**** Data for analysis

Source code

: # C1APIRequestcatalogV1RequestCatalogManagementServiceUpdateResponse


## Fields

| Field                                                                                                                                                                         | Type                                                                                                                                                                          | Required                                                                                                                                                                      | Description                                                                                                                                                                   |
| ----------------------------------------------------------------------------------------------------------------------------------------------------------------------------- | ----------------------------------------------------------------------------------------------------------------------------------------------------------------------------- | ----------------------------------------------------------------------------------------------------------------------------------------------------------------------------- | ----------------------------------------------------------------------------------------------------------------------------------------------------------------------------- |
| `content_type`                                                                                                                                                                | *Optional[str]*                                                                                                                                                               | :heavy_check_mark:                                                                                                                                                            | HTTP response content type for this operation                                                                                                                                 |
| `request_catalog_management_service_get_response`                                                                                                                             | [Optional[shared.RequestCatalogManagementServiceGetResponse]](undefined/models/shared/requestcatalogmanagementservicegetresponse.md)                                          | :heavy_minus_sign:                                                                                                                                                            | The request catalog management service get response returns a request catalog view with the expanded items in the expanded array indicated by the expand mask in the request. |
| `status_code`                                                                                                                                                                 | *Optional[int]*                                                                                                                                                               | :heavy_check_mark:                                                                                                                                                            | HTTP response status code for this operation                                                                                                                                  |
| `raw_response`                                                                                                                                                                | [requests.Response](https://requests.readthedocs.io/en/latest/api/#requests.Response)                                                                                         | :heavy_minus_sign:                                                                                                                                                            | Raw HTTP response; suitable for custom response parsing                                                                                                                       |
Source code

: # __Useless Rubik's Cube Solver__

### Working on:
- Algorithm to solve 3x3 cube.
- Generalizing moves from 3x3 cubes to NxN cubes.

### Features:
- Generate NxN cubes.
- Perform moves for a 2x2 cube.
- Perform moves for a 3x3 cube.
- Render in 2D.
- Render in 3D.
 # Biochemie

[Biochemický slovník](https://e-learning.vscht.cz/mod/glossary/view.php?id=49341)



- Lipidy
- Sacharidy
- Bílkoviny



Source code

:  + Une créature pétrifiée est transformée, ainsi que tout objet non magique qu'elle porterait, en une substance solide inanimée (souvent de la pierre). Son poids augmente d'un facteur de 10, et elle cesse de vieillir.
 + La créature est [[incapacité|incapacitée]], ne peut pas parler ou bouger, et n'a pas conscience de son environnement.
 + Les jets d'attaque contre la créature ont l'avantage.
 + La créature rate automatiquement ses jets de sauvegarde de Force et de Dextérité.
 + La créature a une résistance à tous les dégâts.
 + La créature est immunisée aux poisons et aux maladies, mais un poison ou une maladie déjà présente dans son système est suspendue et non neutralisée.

********

*Task instructions*:
Each line of the listing above that includes the word "cubes" should be copied.

*Task answer*:
- Generalizing moves from 3x3 cubes to NxN cubes.
- Generate NxN cubes.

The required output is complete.